Une lutte permanente pour se nourrir
Dans les sols forestiers, c’est une compétition permanente que se livrent les dégradeurs et les symbiotes mycorhiziens, et ce, pour plusieurs raisons. Les sols forestiers sont le plus souvent pauvres en éléments nutritifs, comme l’azote et le phosphate. « Si la forêt n’a pas été transformée en champ cultivé par l’homme, c’est pour une bonne raison : le sol est bien trop pauvre pour permettre l’agriculture… » explique Aurélie Deveau. Les symbiotes mycorhiziens, grâce à leurs vastes réseaux mycéliens souterrains, absorbent efficacement les éléments minéraux du sol pour en transférer une partie aux racines. En échange, la plante alimente le champignon associé en sucres simples comme le glucose. Du point de vue du champignon symbiotique, le système racinaire devient ainsi une source inépuisable d’énergie ! « Une bataille sans pitié se livre sous nos pieds : c’est à celui qui, le premier, atteindra la source vitale de sucres, pour boire, à la source, le glucose, indispensable combustible de la vie » commente Francis Martin.
Un dialogue très fin…
Le système racinaire devient ainsi une source inépuisable d’énergie
« La coopération entre plantes et champignons symbiotiques est l’aboutissement de centaines de millions d’années de co-évolution.

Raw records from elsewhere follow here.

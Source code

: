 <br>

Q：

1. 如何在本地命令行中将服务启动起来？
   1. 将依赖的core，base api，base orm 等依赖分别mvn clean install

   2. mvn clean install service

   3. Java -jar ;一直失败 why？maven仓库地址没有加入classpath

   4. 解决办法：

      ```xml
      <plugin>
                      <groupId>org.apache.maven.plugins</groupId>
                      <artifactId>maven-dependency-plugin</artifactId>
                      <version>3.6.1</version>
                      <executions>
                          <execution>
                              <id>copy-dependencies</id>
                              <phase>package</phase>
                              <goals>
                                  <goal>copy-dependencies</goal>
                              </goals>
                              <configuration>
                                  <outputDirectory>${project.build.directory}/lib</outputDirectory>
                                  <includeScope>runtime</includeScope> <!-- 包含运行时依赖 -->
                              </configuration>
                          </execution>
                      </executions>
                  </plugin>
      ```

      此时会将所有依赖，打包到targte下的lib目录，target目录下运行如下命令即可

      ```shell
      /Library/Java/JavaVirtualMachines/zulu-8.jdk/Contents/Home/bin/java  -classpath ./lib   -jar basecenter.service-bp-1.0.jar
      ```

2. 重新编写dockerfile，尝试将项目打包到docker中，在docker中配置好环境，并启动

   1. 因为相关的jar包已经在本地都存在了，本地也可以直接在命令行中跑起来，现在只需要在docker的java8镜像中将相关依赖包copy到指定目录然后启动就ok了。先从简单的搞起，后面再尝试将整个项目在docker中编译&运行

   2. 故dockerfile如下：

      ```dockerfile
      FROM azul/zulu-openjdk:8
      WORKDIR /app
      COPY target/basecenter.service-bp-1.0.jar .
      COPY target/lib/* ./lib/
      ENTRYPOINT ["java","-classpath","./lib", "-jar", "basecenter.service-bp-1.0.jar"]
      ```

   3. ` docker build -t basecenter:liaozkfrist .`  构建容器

Le dialogue entre les deux partenaires de la symbiose mycorhizienne repose sur une série de mécanismes moléculaires complexes : reconnaissance des partenaires, colonisation de la racine, construction de la symbiose et coordination des activités métaboliques… » précise Francis Martin.
Les chercheurs de l’unité Interactions Arbres / Microorganismes ont caractérisé plus d’une dizaine de médiateurs chimiques et de protéines de communication impliqués dans le dialogue symbiotique entre le champignon colonisant la racine et son hôte.